Danes impressed everyone with her preternatural gifts as an actor, to the extent that “we were all so afraid of her when we did the show,” Herskovitz said. Not afraid like she was going to explode at them, but in awe of her abilities. In particular, he recalled the way Danes was able to channel intense emotions, on cue, in take after take. “It was like, this person is from another planet, because no 13-year-old could do what she was doing, which was not just completely real and authentic, but repeatable.”
The pilot captured Angela in a state of rebellious transformation: she dyes her mousy hair crimson, lies to her parents about her plans, goes to a nightclub with Rayanne and gets caught by the police, who drive her home. She is intensely dramatic and also strangely hostile to the people who love her the most — her parents. Over dinner with her family, we hear Angela’s thoughts: “Lately, I can’t even look at my mother without wanting to stab her repeatedly.”
“Angela Chase goes to such dark places, which is so much of what being a teenager is,” Herskovitz said. “As much as it’s full of excitement or joy, there’s also just incredible misery.”
ABC executives were excited by the episode when they saw it in April 1993. But instead of putting the series on the air that fall, network schedulers waited more than a year as they tried to find the right time slot for it. ABC ordered a handful of episodes every few months, heightening the uncertainty for all involved. “It took us two years to do 19 episodes. They would pick us up — six here, five there — in these little dribs and drabs. It was very, very difficult,” Herskovitz said.
Even before it aired, press coverage of “My So-Called Life” emphasized what a hard sell it would be with audiences, seemingly because it centered on a teenage girl who was not a bubbly, compliant cheerleader: In October 1993, nearly a year before it premiered, the New York Times ran a story detailing ABC’s reluctance to put it on the schedule. The network finally did in August 1994, three weeks before the start of the fall season, hoping that it would benefit from a head start. That didn’t work.
It had the misfortune of airing on Thursdays at 8 p.m., opposite NBC’s witty sitcom “Mad About You” and a promising new show called “Friends.” Reviews were mostly positive, occasionally ecstatic, with Danes’ performance often singled out for its brilliance. But the praise was not unanimous, and the criticism often felt tinged with disdain for the show’s protagonist. Several reviews complained about Angela’s “whiny” personality and made unfavorable comparisons to Holden Caulfield, the unreliable adolescent male narrator of “The Catcher in the Rye.”
Nearly as soon as “My So-Called Life” debuted, the press began to speculate about why it wasn’t finding an audience and how long it would take for ABC to pull the plug. In November 1994, Times’ Howard Rosenberg presented a number of theories about the show’s “ratings abyss,” including the possibility that it created such a “painful mirror image of adolescence,” it was uncomfortable to watch.

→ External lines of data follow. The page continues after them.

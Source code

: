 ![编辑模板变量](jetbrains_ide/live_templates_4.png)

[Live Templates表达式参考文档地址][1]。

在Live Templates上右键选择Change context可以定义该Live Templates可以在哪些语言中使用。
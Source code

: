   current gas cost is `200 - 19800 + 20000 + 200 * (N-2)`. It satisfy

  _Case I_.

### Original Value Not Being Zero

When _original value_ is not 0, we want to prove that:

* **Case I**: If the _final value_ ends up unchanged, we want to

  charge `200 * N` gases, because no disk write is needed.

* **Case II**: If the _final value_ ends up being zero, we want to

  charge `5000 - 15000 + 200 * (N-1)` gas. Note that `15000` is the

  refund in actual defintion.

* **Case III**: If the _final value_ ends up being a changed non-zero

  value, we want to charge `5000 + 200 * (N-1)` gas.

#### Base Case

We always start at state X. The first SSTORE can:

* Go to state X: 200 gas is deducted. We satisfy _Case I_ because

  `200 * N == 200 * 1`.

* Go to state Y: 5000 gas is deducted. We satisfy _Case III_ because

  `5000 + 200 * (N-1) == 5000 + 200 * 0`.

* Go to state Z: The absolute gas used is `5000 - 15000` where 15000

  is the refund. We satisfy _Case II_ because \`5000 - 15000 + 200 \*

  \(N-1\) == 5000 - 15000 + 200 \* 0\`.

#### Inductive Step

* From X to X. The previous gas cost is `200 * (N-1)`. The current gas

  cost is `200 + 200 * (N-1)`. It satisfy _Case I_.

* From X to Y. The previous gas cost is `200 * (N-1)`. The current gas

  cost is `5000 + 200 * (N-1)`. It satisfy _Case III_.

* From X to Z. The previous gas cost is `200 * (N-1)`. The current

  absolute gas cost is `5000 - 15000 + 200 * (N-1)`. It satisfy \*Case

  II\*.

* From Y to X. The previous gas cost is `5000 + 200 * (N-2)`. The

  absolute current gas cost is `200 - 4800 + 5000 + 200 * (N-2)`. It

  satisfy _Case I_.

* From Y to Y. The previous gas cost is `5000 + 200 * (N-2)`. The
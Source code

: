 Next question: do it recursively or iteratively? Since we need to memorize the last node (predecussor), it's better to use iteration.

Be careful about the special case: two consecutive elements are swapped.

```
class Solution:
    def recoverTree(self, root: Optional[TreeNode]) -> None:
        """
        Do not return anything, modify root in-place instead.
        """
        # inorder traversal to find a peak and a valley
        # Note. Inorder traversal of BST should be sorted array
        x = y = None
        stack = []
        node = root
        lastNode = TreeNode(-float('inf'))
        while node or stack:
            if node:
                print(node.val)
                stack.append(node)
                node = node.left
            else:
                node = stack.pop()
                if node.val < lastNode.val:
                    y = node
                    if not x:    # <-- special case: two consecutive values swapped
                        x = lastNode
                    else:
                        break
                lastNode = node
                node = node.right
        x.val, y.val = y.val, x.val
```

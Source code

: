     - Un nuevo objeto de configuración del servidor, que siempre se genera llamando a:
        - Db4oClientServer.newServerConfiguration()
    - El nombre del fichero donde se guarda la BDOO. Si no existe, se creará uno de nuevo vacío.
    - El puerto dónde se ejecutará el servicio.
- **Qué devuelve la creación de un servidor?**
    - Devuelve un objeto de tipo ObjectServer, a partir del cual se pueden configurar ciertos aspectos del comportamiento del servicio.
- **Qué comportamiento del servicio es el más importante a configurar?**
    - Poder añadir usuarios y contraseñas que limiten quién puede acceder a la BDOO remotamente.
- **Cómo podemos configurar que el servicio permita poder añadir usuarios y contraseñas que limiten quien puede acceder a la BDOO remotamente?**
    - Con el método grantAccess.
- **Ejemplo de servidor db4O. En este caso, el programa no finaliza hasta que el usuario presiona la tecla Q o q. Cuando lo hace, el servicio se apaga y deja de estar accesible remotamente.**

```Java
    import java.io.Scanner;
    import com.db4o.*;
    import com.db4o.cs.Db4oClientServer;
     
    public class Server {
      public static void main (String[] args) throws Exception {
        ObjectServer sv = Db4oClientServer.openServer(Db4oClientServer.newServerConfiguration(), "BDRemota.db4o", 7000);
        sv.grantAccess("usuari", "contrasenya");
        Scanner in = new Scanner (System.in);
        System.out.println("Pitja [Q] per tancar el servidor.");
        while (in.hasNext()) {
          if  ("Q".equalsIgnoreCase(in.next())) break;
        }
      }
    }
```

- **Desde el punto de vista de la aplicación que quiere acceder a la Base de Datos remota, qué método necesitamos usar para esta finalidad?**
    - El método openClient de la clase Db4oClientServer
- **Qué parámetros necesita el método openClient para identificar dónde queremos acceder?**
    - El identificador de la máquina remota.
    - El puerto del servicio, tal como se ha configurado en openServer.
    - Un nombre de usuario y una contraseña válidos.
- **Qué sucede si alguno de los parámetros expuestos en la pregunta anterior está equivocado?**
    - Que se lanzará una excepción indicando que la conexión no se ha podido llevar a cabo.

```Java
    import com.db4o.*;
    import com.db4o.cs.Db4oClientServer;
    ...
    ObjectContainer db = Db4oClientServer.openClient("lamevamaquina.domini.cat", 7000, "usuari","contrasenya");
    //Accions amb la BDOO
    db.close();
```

“One of the things ABC would say to me during that year was, ‘I don’t know, the show makes some people uncomfortable.’ Well, look how comfortable people are with dead naked girls,” Holzman said. “They definitely used the word ‘dark’ and sometimes they would say, ‘Isn’t it a little depressing?’ Now, let me think. What is depressing about it? Is it that she isn’t always smiling? It’s like that thing [people say to women on the street], ‘Smile, you’re so pretty.’ ”
A defining aspect of the show was Angela’s obsession with Jordan Catalano, who took his coffee “black with three or four sugars,” played in a band called the Frozen Embryos and was always referred to by his full name. She projects emotional complexity onto Jordan, who is about as deep as a wading pool. (“He’s always closing his eyes like it hurts to look at things,” Angela says in the pilot, as Jordan stands at his locker, dropping Visine in his eyes — probably because he’s stoned.)
In a standout episode of the series, “Self Esteem,” Angela skips geometry review to make out with Jordan in the school boiler room, but grows frustrated as he refuses to acknowledge their relationship in public. She is both recklessly horny and profoundly insecure — a combination that any former adolescent girl can understand.
ABC took a hands-off approach to the show, and rarely meddled with its content, even when “My So-Called Life” dabbled in controversial issues like gun violence. (In one prescient episode, a student brings a loaded weapon to school and accidentally fires it, triggering a wave of panic.) However, network executives “didn’t know how they were going to program the show, because the audience of teenage girls meant nothing to them,” Herskovitz said.
“They said to us, literally, ‘We just don’t think there’s a real teenage audience to be mined in television,’ “ Zwick said.
Still, it cannot be said that ABC didn’t try to save the show. The network arranged to air reruns on MTV beginning in April 1994, in hopes that it would reach younger viewers. At one point, Zwick met with Bob Iger, then president of entertainment at ABC, and urged him to renew the show. But it was Danes who ultimately decided she was ready to move on after several years in limbo.
Danes soon appeared in “Romeo + Juliet,” with Leonardo DiCaprio, another actor who’d risen to fame as a precocious child star on ABC. That film’s box office success served as evidence that “My So-Called Life’” had the misfortune of being ever-so-slightly ahead of its time. In January 1995, the final episode of the series aired on ABC; that same month, the WB and UPN made their debut. The networks recognized the value of younger viewers and ushered in a golden age of teen dramas like “Felicity” and “Dawson’s Creek.” And then came “Titanic,” which forever proved the ferocious consumer power of young female fans.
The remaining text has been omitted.